Love yourself no matter what circumstances arise.
My father died when I was fifteen. His government securities helped me through life from that age to 22. I attended college but didn’t finish. Left the comfort of school, got a job, and never felt the same after emotional abuse by a Vietnam veteran that road me long and hard.
I was never the same. I started to recognize I have been smart but slow all my life. Not catching on to wordly things but wanting to please my mother and to exemplify the training she gave me. Thank God for it, it gave me a point of steadiness in that way. I lived with a broken heart time and again because I felt that I just couldn’t get things right. Seems like I didn’t have any plans or goals. I was just a person that tried too hard to grab hold when it was already there.
Chemical imbalances run in my family. With the discouragement of loving a father that people called a “crazy man” because he couldn’t handle his liquor and a mother who had to deal with two abusive husbands I was pretty much destined for a life of long suffering. In spite of my frail attempts to find normalcy, and the beginnings of my own chemical imbalances, I was just about worn ragged. No one knew because I didn’t know how to reach out. It has been over 30 years now and I am still finding ways to requite my illness. Sometimes it gets pretty hairy. Sometimes it’s a day of magic when I realize I am now my own person. I’m married now to someone who needs me as much as I need him. He gives me the strength of companionship. I’m not alone anymore.

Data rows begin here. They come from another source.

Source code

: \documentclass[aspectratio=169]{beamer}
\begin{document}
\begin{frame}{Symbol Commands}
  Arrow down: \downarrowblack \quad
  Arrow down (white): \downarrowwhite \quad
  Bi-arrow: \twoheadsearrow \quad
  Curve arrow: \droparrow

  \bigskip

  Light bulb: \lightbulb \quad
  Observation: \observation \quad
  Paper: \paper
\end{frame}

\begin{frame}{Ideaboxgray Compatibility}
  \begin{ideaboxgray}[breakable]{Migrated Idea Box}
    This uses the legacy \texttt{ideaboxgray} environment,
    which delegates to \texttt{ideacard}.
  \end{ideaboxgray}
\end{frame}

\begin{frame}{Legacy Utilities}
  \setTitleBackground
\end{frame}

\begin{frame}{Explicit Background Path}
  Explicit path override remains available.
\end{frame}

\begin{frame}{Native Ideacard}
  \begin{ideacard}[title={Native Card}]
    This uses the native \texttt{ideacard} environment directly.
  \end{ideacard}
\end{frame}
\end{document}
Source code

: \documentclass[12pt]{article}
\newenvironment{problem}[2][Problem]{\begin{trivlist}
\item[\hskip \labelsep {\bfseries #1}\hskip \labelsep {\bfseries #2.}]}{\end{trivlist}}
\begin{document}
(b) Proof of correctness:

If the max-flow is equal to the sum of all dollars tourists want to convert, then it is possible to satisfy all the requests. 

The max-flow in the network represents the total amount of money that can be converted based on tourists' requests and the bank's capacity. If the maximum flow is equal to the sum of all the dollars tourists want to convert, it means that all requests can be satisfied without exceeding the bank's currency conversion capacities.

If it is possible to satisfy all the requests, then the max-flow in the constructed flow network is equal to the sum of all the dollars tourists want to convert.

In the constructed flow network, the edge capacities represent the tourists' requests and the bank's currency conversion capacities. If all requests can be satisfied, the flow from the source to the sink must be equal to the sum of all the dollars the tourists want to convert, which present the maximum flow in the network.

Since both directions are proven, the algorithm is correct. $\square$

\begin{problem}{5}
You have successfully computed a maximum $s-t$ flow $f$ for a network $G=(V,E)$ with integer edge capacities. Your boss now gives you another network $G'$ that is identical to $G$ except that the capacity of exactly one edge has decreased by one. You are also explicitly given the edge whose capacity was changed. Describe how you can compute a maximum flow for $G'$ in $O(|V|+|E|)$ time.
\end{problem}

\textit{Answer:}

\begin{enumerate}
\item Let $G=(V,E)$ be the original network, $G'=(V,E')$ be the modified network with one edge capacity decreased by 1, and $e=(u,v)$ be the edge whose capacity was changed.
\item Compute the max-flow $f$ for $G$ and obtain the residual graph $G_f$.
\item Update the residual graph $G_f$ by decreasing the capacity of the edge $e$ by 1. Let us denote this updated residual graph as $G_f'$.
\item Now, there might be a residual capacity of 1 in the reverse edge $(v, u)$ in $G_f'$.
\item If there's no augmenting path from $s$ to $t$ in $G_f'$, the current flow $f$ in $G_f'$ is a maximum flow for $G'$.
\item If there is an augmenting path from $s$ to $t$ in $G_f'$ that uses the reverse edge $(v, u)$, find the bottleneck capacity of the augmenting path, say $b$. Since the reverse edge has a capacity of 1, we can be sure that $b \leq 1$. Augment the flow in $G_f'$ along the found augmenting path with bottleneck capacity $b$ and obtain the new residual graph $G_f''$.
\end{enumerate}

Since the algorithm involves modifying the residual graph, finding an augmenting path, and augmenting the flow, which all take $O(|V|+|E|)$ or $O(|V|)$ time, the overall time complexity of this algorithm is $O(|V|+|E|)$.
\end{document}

God knows everything. He knew my father was one of the finest, most generous men there was. He just had a problem. Thank God for understanding employers who admired his work ethic and forgot the rest. My mother never did remarry and was a strong, dignified lady until the end of her life.
For me, being 50ish has given me a new world to discover. I have love, at least I’m sure I love him and just pray about his part. Thinking negative is a hard habit to break. I’m looking forward to something new to still my delicate soul. To be whimsical about the past but leave it there. To put my future in God’s hands because only he can take a problem and make it into a faithful, gracious situation.
I remember a song from my youth. I can’t remember if I learned it in church or in school but it beckons “let there be peace on earth and let it begin with me”. God bless me, bless my family and come back Elaine.